Boccaccio. Fra Biagio! are you come from Samminiato for this? You need not put your finger there. We want no secrets. The girl knows her duty and does her business. I have slept well, and wake better. [Raising himself up a little.]
Why? who are you? It makes my eyes ache to look aslant over the sheets; and I cannot get to sit quite upright so conveniently; and I must not have the window-shutters opened, they tell me.
Petrarca. Dear Giovanni! have you then been very unwell?

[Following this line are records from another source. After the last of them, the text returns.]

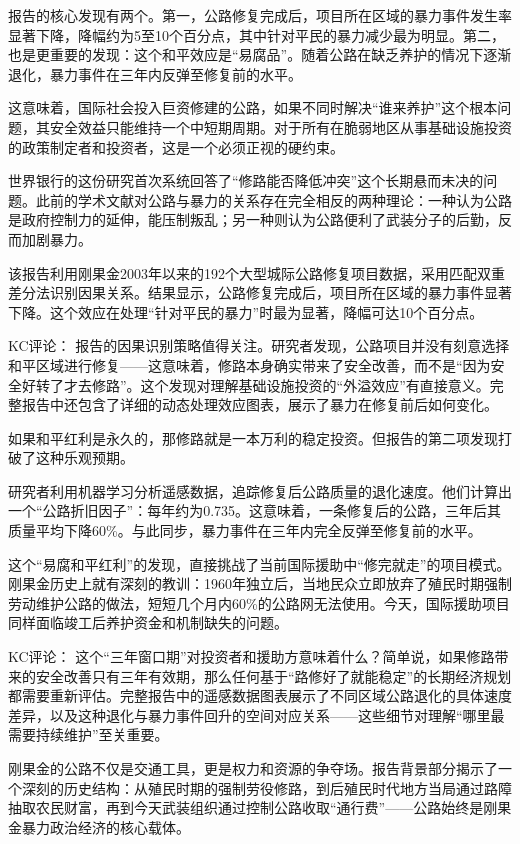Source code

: \documentclass[11pt]{ctexart}
\begin{document}
报告的核心发现有两个。第一，公路修复完成后，项目所在区域的暴力事件发生率显著下降，降幅约为5至10个百分点，其中针对平民的暴力减少最为明显。第二，也是更重要的发现：这个和平效应是“易腐品”。随着公路在缺乏养护的情况下逐渐退化，暴力事件在三年内反弹至修复前的水平。

这意味着，国际社会投入巨资修建的公路，如果不同时解决“谁来养护”这个根本问题，其安全效益只能维持一个中短期周期。对于所有在脆弱地区从事基础设施投资的政策制定者和投资者，这是一个必须正视的硬约束。

世界银行的这份研究首次系统回答了“修路能否降低冲突”这个长期悬而未决的问题。此前的学术文献对公路与暴力的关系存在完全相反的两种理论：一种认为公路是政府控制力的延伸，能压制叛乱；另一种则认为公路便利了武装分子的后勤，反而加剧暴力。

该报告利用刚果金2003年以来的192个大型城际公路修复项目数据，采用匹配双重差分法识别因果关系。结果显示，公路修复完成后，项目所在区域的暴力事件显著下降。这个效应在处理“针对平民的暴力”时最为显著，降幅可达10个百分点。

KC评论： 报告的因果识别策略值得关注。研究者发现，公路项目并没有刻意选择和平区域进行修复——这意味着，修路本身确实带来了安全改善，而不是“因为安全好转了才去修路”。这个发现对理解基础设施投资的“外溢效应”有直接意义。完整报告中还包含了详细的动态处理效应图表，展示了暴力在修复前后如何变化。

如果和平红利是永久的，那修路就是一本万利的稳定投资。但报告的第二项发现打破了这种乐观预期。

研究者利用机器学习分析遥感数据，追踪修复后公路质量的退化速度。他们计算出一个“公路折旧因子”：每年约为0.735。这意味着，一条修复后的公路，三年后其质量平均下降60\%。与此同步，暴力事件在三年内完全反弹至修复前的水平。

这个“易腐和平红利”的发现，直接挑战了当前国际援助中“修完就走”的项目模式。刚果金历史上就有深刻的教训：1960年独立后，当地民众立即放弃了殖民时期强制劳动维护公路的做法，短短几个月内60\%的公路网无法使用。今天，国际援助项目同样面临竣工后养护资金和机制缺失的问题。

KC评论： 这个“三年窗口期”对投资者和援助方意味着什么？简单说，如果修路带来的安全改善只有三年有效期，那么任何基于“路修好了就能稳定”的长期经济规划都需要重新评估。完整报告中的遥感数据图表展示了不同区域公路退化的具体速度差异，以及这种退化与暴力事件回升的空间对应关系——这些细节对理解“哪里最需要持续维护”至关重要。

刚果金的公路不仅是交通工具，更是权力和资源的争夺场。报告背景部分揭示了一个深刻的历史结构：从殖民时期的强制劳役修路，到后殖民时代地方当局通过路障抽取农民财富，再到今天武装组织通过控制公路收取“通行费”——公路始终是刚果金暴力政治经济的核心载体。
\end{document}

Boccaccio. O that sweet voice! and this fat friendly hand of thine, Francesco!
Thou hast distilled all the pleasantest flowers, and all the wholesomest herbs of spring, into my breast already.
What showers we have had this April, ay! How could you come along such roads? If the devil were my labourer, I would make him work upon these of Certaldo. He would have little time and little itch for mischief ere he had finished them, but would gladly fan himself with an Agnus-castus, and go to sleep all through the carnival.
Petrarca. Let us cease to talk both of the labour and the labourer. You have then been dangerously ill?
Boccaccio. I do not know: they told me I was: and truly a man might be unwell enough, who has twenty masses said for him, and fain sigh when he thinks what he has paid for them. As I hope to be saved, they cost me a lira each. Assunta is a good market-girl in eggs, and mutton, and cow-heel; but I would not allow her to argue and haggle about the masses. Indeed she knows best whether they were not fairly worth all that was asked for them, although I could have bought a winter cloak for less money. However, we do not want both at the same time. I did not want the cloak: I wanted them, it seems. And yet I begin to think God would have had mercy on me, if I had begged it of him myself in my own house. What think you?
Petrarca. I think he might.
Boccaccio. Particularly if I offered him the sacrifice on which I wrote to you.